For the main function, there are some observations we can make about the problem that will allow us to solve it optimallly:

  • Since a must be in the pattern at least once (the problem states that the pattern must start with a), we’ll concentrate on a first.

  • We can learn possible lengths of a by looking at the length of the string and the number of times a appears in a it. For example, for a string that is 10 characters long and a pattern of aaabb, a can only be 0, 1, 2, or 3 characters long — if a were longer, there would be no way it would fit, as 4 × 3 is greater than 10.

  • Once we find the possible values for the length of a, we can use this to find the possible values for the length of b. For our same example of a 10-character string that should match pattern aaabb, we can figure out:

    length of each a

    total space of a

    remainder

    length of each b

    notes

    0

    0

    10

    5

    ok

    1

    3

    7

    3.5

    not possible

    2

    6

    4

    2

    ok

    3

    9

    1

    0.333

    not possible

    So, as we loop over the possible lengths of a (0, 1, 2, 3), we only have to check possible b lengths that are possible, reducing our work.

  • Then, we can look at the string, figure out where a and b would have to start in the string, and use our helper function to see if this is a possible match.
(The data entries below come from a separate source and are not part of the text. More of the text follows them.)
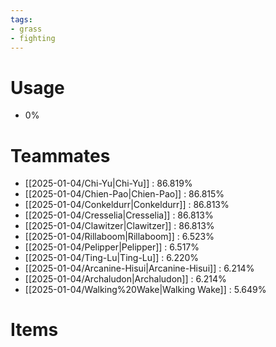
 ```yaml
---
tags:
- grass
- fighting
---
```

# Usage
- 0%
# Teammates
- [[2025-01-04/Chi-Yu|Chi-Yu]] : 86.819%
- [[2025-01-04/Chien-Pao|Chien-Pao]] : 86.815%
- [[2025-01-04/Conkeldurr|Conkeldurr]] : 86.813%
- [[2025-01-04/Cresselia|Cresselia]] : 86.813%
- [[2025-01-04/Clawitzer|Clawitzer]] : 86.813%
- [[2025-01-04/Rillaboom|Rillaboom]] : 6.523%
- [[2025-01-04/Pelipper|Pelipper]] : 6.517%
- [[2025-01-04/Ting-Lu|Ting-Lu]] : 6.220%
- [[2025-01-04/Arcanine-Hisui|Arcanine-Hisui]] : 6.214%
- [[2025-01-04/Archaludon|Archaludon]] : 6.214%
- [[2025-01-04/Walking%20Wake|Walking Wake]] : 5.649%
# Items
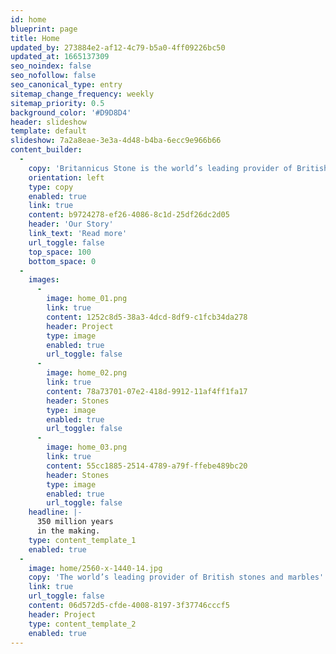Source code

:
 ```yaml
---
id: home
blueprint: page
title: Home
updated_by: 273884e2-af12-4c79-b5a0-4ff09226bc50
updated_at: 1665137309
seo_noindex: false
seo_nofollow: false
seo_canonical_type: entry
sitemap_change_frequency: weekly
sitemap_priority: 0.5
background_color: '#D9D8D4'
header: slideshow
template: default
slideshow: 7a2a8eae-3e3a-4d48-b4ba-6ecc9e966b66
content_builder:
  -
    copy: 'Britannicus Stone is the world’s leading provider of British stones and marbles. It sources only the very best carboniferous limestones from the depths of the beautiful British landscape, and then expertly hones or polishes them to create timeless and unique pieces of stone or marble ready to adorn interiors or to create special objects of matchless splendour.'
    orientation: left
    type: copy
    enabled: true
    link: true
    content: b9724278-ef26-4086-8c1d-25df26dc2d05
    header: 'Our Story'
    link_text: 'Read more'
    url_toggle: false
    top_space: 100
    bottom_space: 0
  -
    images:
      -
        image: home_01.png
        link: true
        content: 1252c8d5-38a3-4dcd-8df9-c1fcb34da278
        header: Project
        type: image
        enabled: true
        url_toggle: false
      -
        image: home_02.png
        link: true
        content: 78a73701-07e2-418d-9912-11af4ff1fa17
        header: Stones
        type: image
        enabled: true
        url_toggle: false
      -
        image: home_03.png
        link: true
        content: 55cc1885-2514-4789-a79f-ffebe489bc20
        header: Stones
        type: image
        enabled: true
        url_toggle: false
    headline: |-
      350 million years
      in the making.
    type: content_template_1
    enabled: true
  -
    image: home/2560-x-1440-14.jpg
    copy: 'The world’s leading provider of British stones and marbles'
    link: true
    url_toggle: false
    content: 06d572d5-cfde-4008-8197-3f37746cccf5
    header: Project
    type: content_template_2
    enabled: true
---
```

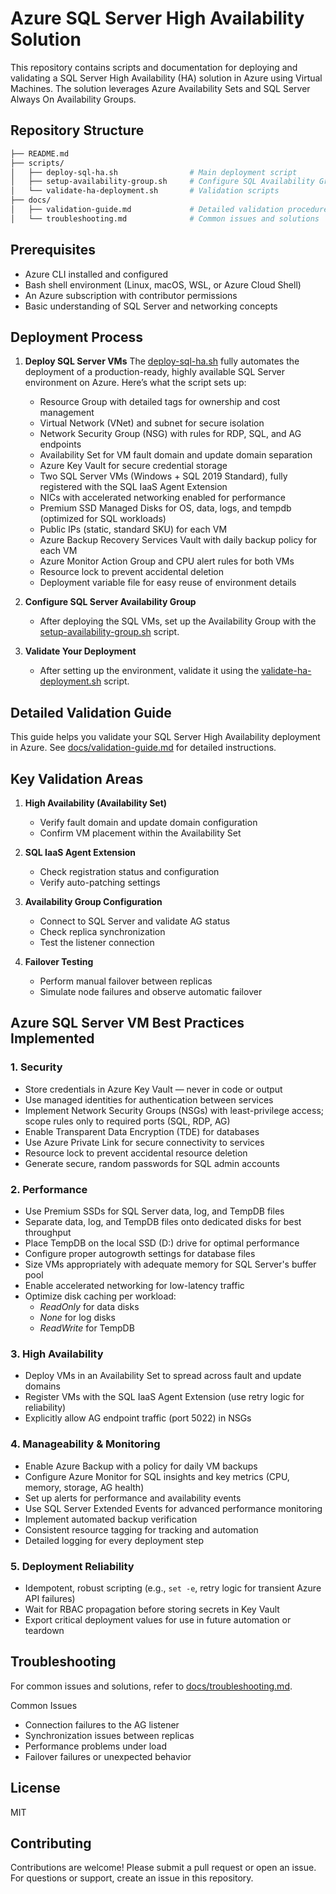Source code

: # Azure SQL Server High Availability Solution

This repository contains scripts and documentation for deploying and validating a SQL Server High Availability (HA) solution in Azure using Virtual Machines. The solution leverages Azure Availability Sets and SQL Server Always On Availability Groups.

## Repository Structure

```bash
├── README.md
├── scripts/
│   ├── deploy-sql-ha.sh                # Main deployment script
│   ├── setup-availability-group.sh     # Configure SQL Availability Group
│   └── validate-ha-deployment.sh       # Validation scripts
├── docs/
│   ├── validation-guide.md             # Detailed validation procedures  
│   └── troubleshooting.md              # Common issues and solutions
```

## Prerequisites

- Azure CLI installed and configured
- Bash shell environment (Linux, macOS, WSL, or Azure Cloud Shell)
- An Azure subscription with contributor permissions
- Basic understanding of SQL Server and networking concepts

## Deployment Process

1. **Deploy SQL Server VMs**
The [deploy-sql-ha.sh](scripts/deploy-sql-ha.sh) fully automates the deployment of a production-ready, highly available SQL Server environment on Azure. Here’s what the script sets up:
   - Resource Group with detailed tags for ownership and cost management  
   - Virtual Network (VNet) and subnet for secure isolation  
   - Network Security Group (NSG) with rules for RDP, SQL, and AG endpoints  
   - Availability Set for VM fault domain and update domain separation  
   - Azure Key Vault for secure credential storage  
   - Two SQL Server VMs (Windows + SQL 2019 Standard), fully registered with the SQL IaaS Agent Extension  
   - NICs with accelerated networking enabled for performance  
   - Premium SSD Managed Disks for OS, data, logs, and tempdb (optimized for SQL workloads)  
   - Public IPs (static, standard SKU) for each VM  
   - Azure Backup Recovery Services Vault with daily backup policy for each VM  
   - Azure Monitor Action Group and CPU alert rules for both VMs  
   - Resource lock to prevent accidental deletion  
   - Deployment variable file for easy reuse of environment details  

2. **Configure SQL Server Availability Group**
   - After deploying the SQL VMs, set up the Availability Group with the [setup-availability-group.sh](scripts/setup-availability-group.sh) script.

3. **Validate Your Deployment**
   - After setting up the environment, validate it using the [validate-ha-deployment.sh](scripts/validate-ha-deployment.sh) script.

## Detailed Validation Guide

This guide helps you validate your SQL Server High Availability deployment in Azure. See [docs/validation-guide.md](docs/validation-guide.md) for detailed instructions.

## Key Validation Areas

1. **High Availability (Availability Set)**
   - Verify fault domain and update domain configuration
   - Confirm VM placement within the Availability Set

2. **SQL IaaS Agent Extension**
   - Check registration status and configuration
   - Verify auto-patching settings

3. **Availability Group Configuration**
   - Connect to SQL Server and validate AG status
   - Check replica synchronization
   - Test the listener connection

4. **Failover Testing**
   - Perform manual failover between replicas
   - Simulate node failures and observe automatic failover

## Azure SQL Server VM Best Practices Implemented

### 1. Security
- Store credentials in Azure Key Vault — never in code or output
- Use managed identities for authentication between services
- Implement Network Security Groups (NSGs) with least-privilege access; scope rules only to required ports (SQL, RDP, AG)
- Enable Transparent Data Encryption (TDE) for databases
- Use Azure Private Link for secure connectivity to services
- Resource lock to prevent accidental resource deletion
- Generate secure, random passwords for SQL admin accounts

### 2. Performance
- Use Premium SSDs for SQL Server data, log, and TempDB files
- Separate data, log, and TempDB files onto dedicated disks for best throughput
- Place TempDB on the local SSD (D:) drive for optimal performance
- Configure proper autogrowth settings for database files
- Size VMs appropriately with adequate memory for SQL Server's buffer pool
- Enable accelerated networking for low-latency traffic
- Optimize disk caching per workload:
  - *ReadOnly* for data disks
  - *None* for log disks
  - *ReadWrite* for TempDB

### 3. High Availability
- Deploy VMs in an Availability Set to spread across fault and update domains
- Register VMs with the SQL IaaS Agent Extension (use retry logic for reliability)
- Explicitly allow AG endpoint traffic (port 5022) in NSGs

### 4. Manageability & Monitoring
- Enable Azure Backup with a policy for daily VM backups
- Configure Azure Monitor for SQL insights and key metrics (CPU, memory, storage, AG health)
- Set up alerts for performance and availability events
- Use SQL Server Extended Events for advanced performance monitoring
- Implement automated backup verification
- Consistent resource tagging for tracking and automation
- Detailed logging for every deployment step

### 5. Deployment Reliability
- Idempotent, robust scripting (e.g., `set -e`, retry logic for transient Azure API failures)
- Wait for RBAC propagation before storing secrets in Key Vault
- Export critical deployment values for use in future automation or teardown

## Troubleshooting
For common issues and solutions, refer to [docs/troubleshooting.md](docs/troubleshooting.md).

Common Issues

- Connection failures to the AG listener
- Synchronization issues between replicas
- Performance problems under load
- Failover failures or unexpected behavior

## License
MIT

## Contributing
Contributions are welcome! Please submit a pull request or open an issue.
For questions or support, create an issue in this repository.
For example, for the 10-charater string “hihihimeme” and the pattern aaabb, we’ll try the following:

    length of each a

    length of each b

    b starts at

    proposed a

    proposed b

    works?

    0

    5

    pos 0

    “”

    “hihih”

    no

    2

    2

    pos 4

    “hi”

    “me”

    yes

  • Since we found a match, we win!

def pattern_match(pattern, astring):
    """Can we make this pattern match this string?"""
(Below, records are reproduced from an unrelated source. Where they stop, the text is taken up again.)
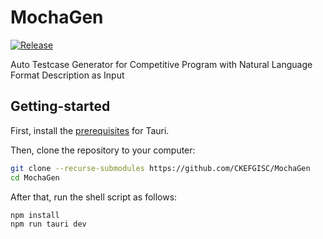 # MochaGen

[![Release](https://github.com/CKEFGISC/MochaGen/actions/workflows/release.yml/badge.svg)](https://github.com/CKEFGISC/MochaGen/actions/workflows/release.yml)

Auto Testcase Generator for Competitive Program with Natural Language Format Description as Input

## Getting-started

First, install the [prerequisites](https://tauri.app/v1/guides/getting-started/prerequisites/) for Tauri.

Then, clone the repository to your computer:

```sh
git clone --recurse-submodules https://github.com/CKEFGISC/MochaGen
cd MochaGen
```

After that, run the shell script as follows:

```sh
npm install
npm run tauri dev
```
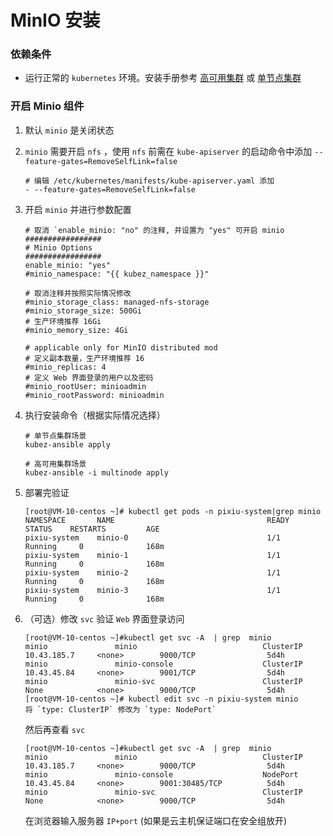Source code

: # MinIO 安装
### 依赖条件
- 运行正常的 `kubernetes` 环境。安装手册参考 [高可用集群](../install/multinode.md) 或 [单节点集群](../install/all-in-one.md)

### 开启 Minio 组件
1. 默认 `minio` 是关闭状态
2. `minio` 需要开启 `nfs` ，使用 `nfs` 前需在 `kube-apiserver` 的启动命令中添加 `--feature-gates=RemoveSelfLink=false`
   ```shell
   # 编辑 /etc/kubernetes/manifests/kube-apiserver.yaml 添加
   - --feature-gates=RemoveSelfLink=false
   ```
3. 开启 `minio` 并进行参数配置
    ```shell
   # 取消 `enable_minio: "no" 的注释, 并设置为 "yes" 可开启 minio
   #################
   # Minio Options
   #################
   enable_minio: "yes"     
   #minio_namespace: "{{ kubez_namespace }}"
   
   # 取消注释并按照实际情况修改
   #minio_storage_class: managed-nfs-storage
   #minio_storage_size: 500Gi
   # 生产环境推荐 16Gi
   #minio_memory_size: 4Gi

   # applicable only for MinIO distributed mod
   # 定义副本数量，生产环境推荐 16
   #minio_replicas: 4
   # 定义 Web 界面登录的用户以及密码
   #minio_rootUser: minioadmin
   #minio_rootPassword: minioadmin
    ```
4. 执行安装命令（根据实际情况选择）

   ```shell
   # 单节点集群场景
   kubez-ansible apply
   
   # 高可用集群场景
   kubez-ansible -i multinode apply
   ```
5. 部署完验证
   ```shell
   [root@VM-10-centos ~]# kubectl get pods -n pixiu-system|grep minio
   NAMESPACE       NAME                                  READY   STATUS    RESTARTS         AGE
   pixiu-system    minio-0                               1/1     Running     0              168m
   pixiu-system    minio-1                               1/1     Running     0              168m
   pixiu-system    minio-2                               1/1     Running     0              168m
   pixiu-system    minio-3                               1/1     Running     0              168m
   ```
6. （可选）修改 `svc` 验证 `Web` 界面登录访问
   ```shell
   [root@VM-10-centos ~]#kubectl get svc -A  | grep  minio
   minio               minio                            ClusterIP      10.43.185.7     <none>        9000/TCP                5d4h
   minio               minio-console                    ClusterIP      10.43.45.84     <none>        9001/TCP                5d4h
   minio               minio-svc                        ClusterIP      None            <none>        9000/TCP                5d4h
   [root@VM-10-centos ~]# kubectl edit svc -n pixiu-system minio
   将 `type: ClusterIP` 修改为 `type: NodePort` 
   ```
   然后再查看 `svc` 
   ```shell
   [root@VM-10-centos ~]#kubectl get svc -A  | grep  minio
   minio               minio                            ClusterIP      10.43.185.7     <none>        9000/TCP                5d4h
   minio               minio-console                    NodePort       10.43.45.84     <none>        9001:30485/TCP          5d4h
   minio               minio-svc                        ClusterIP      None            <none>        9000/TCP                5d4h  
   ```
   在浏览器输入服务器 `IP+port` (如果是云主机保证端口在安全组放开)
    # Q&D sanity check on pattern

    assert (pattern.replace("a", "").replace("b", "") == ""
            and pattern.startswith("a")), "invalid pattern"

    # START SOLUTION

    count_a = pattern.count("a")  # num times a appears in pattern
    count_b = pattern.count("b")  # num times b appears in pattern
    first_b = pattern.find("b")  # index of first b (-1 if not in pattern)

    # We'll check every possible length of a, from 0 to the max
    # (where the max is affected by the count of how many a's must appear)

    for a_length in range(0, len(astring) // count_a + 1):

        # For this length of a, find required length of b
        if count_b:
            b_length = (len(astring) - (a_length * count_a)) / float(count_b)
        else:
            b_length = 0

        # Fast fail optimization: b_length must be int and >= 0
        if int(b_length) != b_length or b_length < 0:
            continue

        # Find where b would need to begin
        b_start = first_b * a_length

        # Check if this is a workable match; if so, we win!
        if matches(pattern=pattern,
                   a=astring[0:a_length],
                   b=astring[b_start:b_start + int(b_length)],
                   astring=astring):
            return True

    return False  # sad panda